Data excerpts
......

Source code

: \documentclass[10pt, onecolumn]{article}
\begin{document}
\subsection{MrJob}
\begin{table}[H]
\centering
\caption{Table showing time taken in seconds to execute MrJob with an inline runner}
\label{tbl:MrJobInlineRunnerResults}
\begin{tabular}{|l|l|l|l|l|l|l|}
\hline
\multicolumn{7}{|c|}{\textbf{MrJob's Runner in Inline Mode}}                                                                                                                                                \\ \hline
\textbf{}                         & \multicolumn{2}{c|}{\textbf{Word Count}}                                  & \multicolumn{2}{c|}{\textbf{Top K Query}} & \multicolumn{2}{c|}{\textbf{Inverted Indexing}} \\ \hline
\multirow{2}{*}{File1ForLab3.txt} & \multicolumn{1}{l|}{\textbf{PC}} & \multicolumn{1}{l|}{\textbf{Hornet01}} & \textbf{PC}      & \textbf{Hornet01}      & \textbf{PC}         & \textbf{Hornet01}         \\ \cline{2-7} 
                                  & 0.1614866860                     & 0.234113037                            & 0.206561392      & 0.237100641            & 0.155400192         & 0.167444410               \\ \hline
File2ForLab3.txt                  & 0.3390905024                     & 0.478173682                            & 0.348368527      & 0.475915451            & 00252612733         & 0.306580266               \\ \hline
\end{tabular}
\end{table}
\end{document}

......

(Exercise brief) Could you reproduce every record exactly as it appears?

(Response box)
Source code

: \documentclass[10pt, onecolumn]{article}
\begin{document}
\subsection{MrJob}
\begin{table}[H]
\centering
\caption{Table showing time taken in seconds to execute MrJob with an inline runner}
\label{tbl:MrJobInlineRunnerResults}
\begin{tabular}{|l|l|l|l|l|l|l|}
\hline
\multicolumn{7}{|c|}{\textbf{MrJob's Runner in Inline Mode}}                                                                                                                                                \\ \hline
\textbf{}                         & \multicolumn{2}{c|}{\textbf{Word Count}}                                  & \multicolumn{2}{c|}{\textbf{Top K Query}} & \multicolumn{2}{c|}{\textbf{Inverted Indexing}} \\ \hline
\multirow{2}{*}{File1ForLab3.txt} & \multicolumn{1}{l|}{\textbf{PC}} & \multicolumn{1}{l|}{\textbf{Hornet01}} & \textbf{PC}      & \textbf{Hornet01}      & \textbf{PC}         & \textbf{Hornet01}         \\ \cline{2-7} 
                                  & 0.1614866860                     & 0.234113037                            & 0.206561392      & 0.237100641            & 0.155400192         & 0.167444410               \\ \hline
File2ForLab3.txt                  & 0.3390905024                     & 0.478173682                            & 0.348368527      & 0.475915451            & 00252612733         & 0.306580266               \\ \hline
\end{tabular}
\end{table}
\end{document}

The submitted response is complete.